Case: Shraddha Tripathi v. Election Commission of India Thru Secy. Nirvachan Sadan Newde
Citation: [P.I.L. CIVIL No. – 26259 of 2020]
Coram: Hon’ble Govind Mathur, Chief Justice and Hon’ble Ramesh Sinha, J.
Allahabad High Court entertained a PIL challenging the Elections Commission’s power to allot symbols and directed the commission to respond to the petition in six weeks. The petition was heard by the bench of Chief Justice Govind Mathur and Justice Ramesh Sinha.
The petition challenged the validity of Paras 10, 10A, and 10-B of the Symbol Order 1968 on various counts, inter-alia, the paras were contended to be conflicting with Rule-10 of the Conduct of Election Rules, 1961.
It was stated in the plea that the election symbols were bring allotted by the Commission and not by the Returning Officer. This was not in line with Rule 10(4) of the Rules, 1961.

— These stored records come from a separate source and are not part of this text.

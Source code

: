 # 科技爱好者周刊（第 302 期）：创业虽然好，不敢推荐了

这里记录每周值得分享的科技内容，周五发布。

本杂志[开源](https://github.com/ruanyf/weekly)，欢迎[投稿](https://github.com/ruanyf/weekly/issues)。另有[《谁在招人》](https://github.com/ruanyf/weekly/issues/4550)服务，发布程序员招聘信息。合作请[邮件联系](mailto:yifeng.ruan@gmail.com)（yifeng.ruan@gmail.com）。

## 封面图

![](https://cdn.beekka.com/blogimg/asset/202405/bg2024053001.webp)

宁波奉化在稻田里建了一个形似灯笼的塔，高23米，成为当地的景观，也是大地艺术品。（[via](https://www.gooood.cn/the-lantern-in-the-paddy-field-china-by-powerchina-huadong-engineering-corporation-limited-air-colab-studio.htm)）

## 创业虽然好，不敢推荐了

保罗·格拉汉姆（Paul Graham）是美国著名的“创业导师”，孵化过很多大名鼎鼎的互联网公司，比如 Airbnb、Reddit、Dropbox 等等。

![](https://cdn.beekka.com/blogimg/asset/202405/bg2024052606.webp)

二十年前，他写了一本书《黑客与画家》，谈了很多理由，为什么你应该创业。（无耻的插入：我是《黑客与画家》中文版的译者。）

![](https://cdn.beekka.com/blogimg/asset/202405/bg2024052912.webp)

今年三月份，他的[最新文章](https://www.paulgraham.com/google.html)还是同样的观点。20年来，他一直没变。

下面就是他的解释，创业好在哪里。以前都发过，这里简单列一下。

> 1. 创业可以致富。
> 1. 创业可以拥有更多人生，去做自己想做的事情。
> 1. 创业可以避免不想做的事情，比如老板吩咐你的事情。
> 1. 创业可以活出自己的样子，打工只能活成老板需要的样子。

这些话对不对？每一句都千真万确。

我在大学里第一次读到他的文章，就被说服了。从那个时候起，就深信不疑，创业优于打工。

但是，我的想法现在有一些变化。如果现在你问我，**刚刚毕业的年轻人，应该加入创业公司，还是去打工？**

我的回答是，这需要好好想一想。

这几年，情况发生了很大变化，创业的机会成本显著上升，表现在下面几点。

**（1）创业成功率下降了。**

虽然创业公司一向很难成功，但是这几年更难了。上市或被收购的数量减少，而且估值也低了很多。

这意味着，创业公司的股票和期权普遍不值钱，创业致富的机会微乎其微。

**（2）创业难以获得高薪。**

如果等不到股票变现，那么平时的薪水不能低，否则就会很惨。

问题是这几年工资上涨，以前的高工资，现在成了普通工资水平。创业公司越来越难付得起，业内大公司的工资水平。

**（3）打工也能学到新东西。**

Section 21 of the Representation of People’s Act defines the term “Returning Officer” and it means a person who is designated or nominated by the commission, but, it does not signify the commission itself.
The petitioner stated that Sub-Rule-6 of the Rules, according to which the symbol has to be disclosed to the candidate who is contesting or their agent at the first instance by the Returning Officer and not prior to that. The petitioner was concerned that under Para-17 of the Order of 1968, the symbol was published before the allotment date by the commission to the candidate who is contesting or their agent.
Responding to the petition, the Senior Advocate appearing on the behalf of Election Commission objected to the petition on the basis of its prayer clause.
The court however deemed it fit that the petition be responded with an appropriate counter, thereby, giving six weeks to the commission to do the same.